In the aftermath of Peterloo, the ‘free government’ was unmasked for all to see; the massacre dramatically exposed these hypocrisies within the nation. The ‘blood hounds’ of Manchester, as the local yeomanry were commonly referred to, were rewarded by the government for their action while the reform leaders were imprisoned. As the poet Percy Bysshe Shelley put it, so dear was power to these British tyrants that they would leave no path to freedom ‘but through their own blood’. An observer in the Liverpool Mercury inquired ‘whether or not Englishmen may be cut down for meeting to discuss their rights and opinions and whether we are in future to recognise our country as an England or an Algiers?’ The violence of colonialism, it became clear, was not something separate to English life but woven through it. As Wedderburn argued, those with power who had made their riches from colonialism and the stealing and selling of hundreds of thousands of Africans ‘like cattle, in the market’, were the same enemy also willing to unleash violence against its own people.

Those who had orchestrated and supported the massacre in Manchester did their best to erase the memory of the event. But, ordinary people continued to remember the violence of the British state through a range of commemorative objects, some of which appear in the new exhibition Disrupt? Peterloo and Protest at People’s History Museum in Manchester. The Skelmanthorpe flag is perhaps one of the most powerful of these and reads ‘Truth and justice pouring balm into the wounds of the Manchester sufferers’. Here, the movement for democracy openly drew from the abolitionist movement. On the flag you can see the image of a slave on his knees looking towards the all seeing eye of god and asking ‘Am I not a man and a brother?’ This well-known biblical quote, used in the propaganda of the Society for the Abolition of the Slave Trade in Britain, was now transferred to remember the dead of Peterloo and the demands of universal suffrage.

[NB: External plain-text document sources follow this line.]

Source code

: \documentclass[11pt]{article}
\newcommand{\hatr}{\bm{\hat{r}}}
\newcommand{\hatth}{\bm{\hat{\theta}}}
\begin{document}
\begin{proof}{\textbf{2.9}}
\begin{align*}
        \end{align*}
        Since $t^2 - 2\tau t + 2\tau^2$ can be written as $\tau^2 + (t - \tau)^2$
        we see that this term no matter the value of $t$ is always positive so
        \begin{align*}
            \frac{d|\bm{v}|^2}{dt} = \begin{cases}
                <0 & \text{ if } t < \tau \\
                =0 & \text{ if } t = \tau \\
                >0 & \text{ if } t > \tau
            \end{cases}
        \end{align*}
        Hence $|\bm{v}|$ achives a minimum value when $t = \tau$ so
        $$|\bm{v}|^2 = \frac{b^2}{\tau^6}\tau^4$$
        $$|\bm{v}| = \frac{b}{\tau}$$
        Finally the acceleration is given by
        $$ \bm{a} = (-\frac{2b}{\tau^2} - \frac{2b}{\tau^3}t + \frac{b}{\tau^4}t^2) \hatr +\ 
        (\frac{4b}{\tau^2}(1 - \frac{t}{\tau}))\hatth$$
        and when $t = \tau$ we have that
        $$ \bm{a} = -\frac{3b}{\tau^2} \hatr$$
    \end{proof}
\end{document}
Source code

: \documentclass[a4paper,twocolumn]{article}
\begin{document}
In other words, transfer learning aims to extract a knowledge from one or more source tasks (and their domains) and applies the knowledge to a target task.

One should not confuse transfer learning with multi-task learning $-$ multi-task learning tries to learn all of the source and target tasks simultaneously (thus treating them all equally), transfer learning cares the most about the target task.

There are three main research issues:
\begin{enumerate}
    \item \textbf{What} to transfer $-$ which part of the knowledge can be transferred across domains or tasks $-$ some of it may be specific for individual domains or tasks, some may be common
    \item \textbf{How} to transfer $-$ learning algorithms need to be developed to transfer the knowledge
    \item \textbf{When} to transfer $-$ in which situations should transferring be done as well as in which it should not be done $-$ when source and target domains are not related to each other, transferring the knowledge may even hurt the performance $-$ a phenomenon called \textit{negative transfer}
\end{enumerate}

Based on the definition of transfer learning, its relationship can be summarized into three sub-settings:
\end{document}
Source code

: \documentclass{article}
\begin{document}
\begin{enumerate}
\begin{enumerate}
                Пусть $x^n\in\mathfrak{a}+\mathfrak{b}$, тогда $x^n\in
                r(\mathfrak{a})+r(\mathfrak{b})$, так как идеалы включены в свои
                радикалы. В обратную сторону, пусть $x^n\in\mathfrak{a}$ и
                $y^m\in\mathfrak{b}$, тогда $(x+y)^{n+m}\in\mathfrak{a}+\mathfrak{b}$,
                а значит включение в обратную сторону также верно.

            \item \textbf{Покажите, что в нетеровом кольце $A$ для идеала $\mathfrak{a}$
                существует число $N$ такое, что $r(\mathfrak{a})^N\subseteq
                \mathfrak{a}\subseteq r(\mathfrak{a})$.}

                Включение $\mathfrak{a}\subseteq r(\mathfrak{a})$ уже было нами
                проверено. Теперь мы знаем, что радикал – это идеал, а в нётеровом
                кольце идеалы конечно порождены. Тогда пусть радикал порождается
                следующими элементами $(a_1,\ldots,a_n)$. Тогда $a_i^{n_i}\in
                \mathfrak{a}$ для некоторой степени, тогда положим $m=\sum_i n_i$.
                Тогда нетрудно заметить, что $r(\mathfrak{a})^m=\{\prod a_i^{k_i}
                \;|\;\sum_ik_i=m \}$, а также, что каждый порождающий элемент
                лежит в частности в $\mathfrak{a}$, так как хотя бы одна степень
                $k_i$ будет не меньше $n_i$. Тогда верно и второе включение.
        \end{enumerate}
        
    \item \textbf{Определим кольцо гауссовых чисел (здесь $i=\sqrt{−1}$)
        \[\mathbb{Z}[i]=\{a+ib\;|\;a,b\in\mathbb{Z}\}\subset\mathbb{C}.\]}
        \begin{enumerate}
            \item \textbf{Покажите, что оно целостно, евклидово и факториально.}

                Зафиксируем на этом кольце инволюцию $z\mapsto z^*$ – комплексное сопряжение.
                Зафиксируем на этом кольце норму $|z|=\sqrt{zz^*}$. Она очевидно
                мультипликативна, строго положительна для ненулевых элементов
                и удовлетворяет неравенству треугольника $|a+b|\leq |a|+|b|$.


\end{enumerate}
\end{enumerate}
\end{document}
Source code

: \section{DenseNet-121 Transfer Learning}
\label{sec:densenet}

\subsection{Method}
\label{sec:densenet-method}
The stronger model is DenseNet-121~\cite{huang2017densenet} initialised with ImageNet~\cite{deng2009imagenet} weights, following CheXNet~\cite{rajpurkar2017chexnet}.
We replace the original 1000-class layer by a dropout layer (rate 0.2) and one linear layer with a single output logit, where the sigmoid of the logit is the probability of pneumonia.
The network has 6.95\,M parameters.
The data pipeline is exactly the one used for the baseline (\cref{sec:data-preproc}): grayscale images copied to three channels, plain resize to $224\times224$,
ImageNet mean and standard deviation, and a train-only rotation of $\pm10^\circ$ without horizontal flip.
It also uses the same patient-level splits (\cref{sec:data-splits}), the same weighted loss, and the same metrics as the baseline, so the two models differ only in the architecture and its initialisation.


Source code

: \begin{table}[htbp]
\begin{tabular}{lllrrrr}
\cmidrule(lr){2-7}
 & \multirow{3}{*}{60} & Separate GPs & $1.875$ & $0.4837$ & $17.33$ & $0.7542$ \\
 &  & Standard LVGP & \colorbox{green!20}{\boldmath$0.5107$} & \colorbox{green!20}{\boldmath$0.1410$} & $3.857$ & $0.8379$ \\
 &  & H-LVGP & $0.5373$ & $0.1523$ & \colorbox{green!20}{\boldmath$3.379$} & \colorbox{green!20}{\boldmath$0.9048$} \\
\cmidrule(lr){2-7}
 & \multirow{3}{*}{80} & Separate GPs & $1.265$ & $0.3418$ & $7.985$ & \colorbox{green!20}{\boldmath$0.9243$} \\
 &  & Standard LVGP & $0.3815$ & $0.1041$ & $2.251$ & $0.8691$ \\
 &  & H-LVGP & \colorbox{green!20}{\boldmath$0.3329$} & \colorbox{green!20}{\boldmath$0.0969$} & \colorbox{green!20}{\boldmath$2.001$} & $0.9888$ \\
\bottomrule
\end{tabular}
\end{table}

The Skelmanthorpe flag (c. 1819), featured in the Disrupt? Peterloo and Protest exhibition at People’s History Museum and on loan from Tolson Museum, © People’s History Museum

The words and objects of Peterloo continued to be used as symbols of protest against state violence and oppression in Britain and beyond. The Skelmanthorpe flag was paraded at mass meetings including a Chartist rally at Peep Green in Yorkshire, attended by an estimated quarter of a million people. For the Chartists, Peterloo was a lesson on the violence they were up against by a state that had enslaved and pillaged much of the world already. A century later, a similar lesson was drawn by the anti-colonial leader Gandhi, who often quoted Shelley’s Peterloo poem ‘The Masque of Anarchy’ as inspiration in opposing the British Empire. Now with our new exhibition, People’s History Museum hopes to once again link the struggles for democracy in Britain with resistance worldwide. In the bicentenary year of Peterloo, we remember that Peterloo was bound up in a global system. Blood stains the long path leading to the suffrage of the British people and colonial subjects across the world.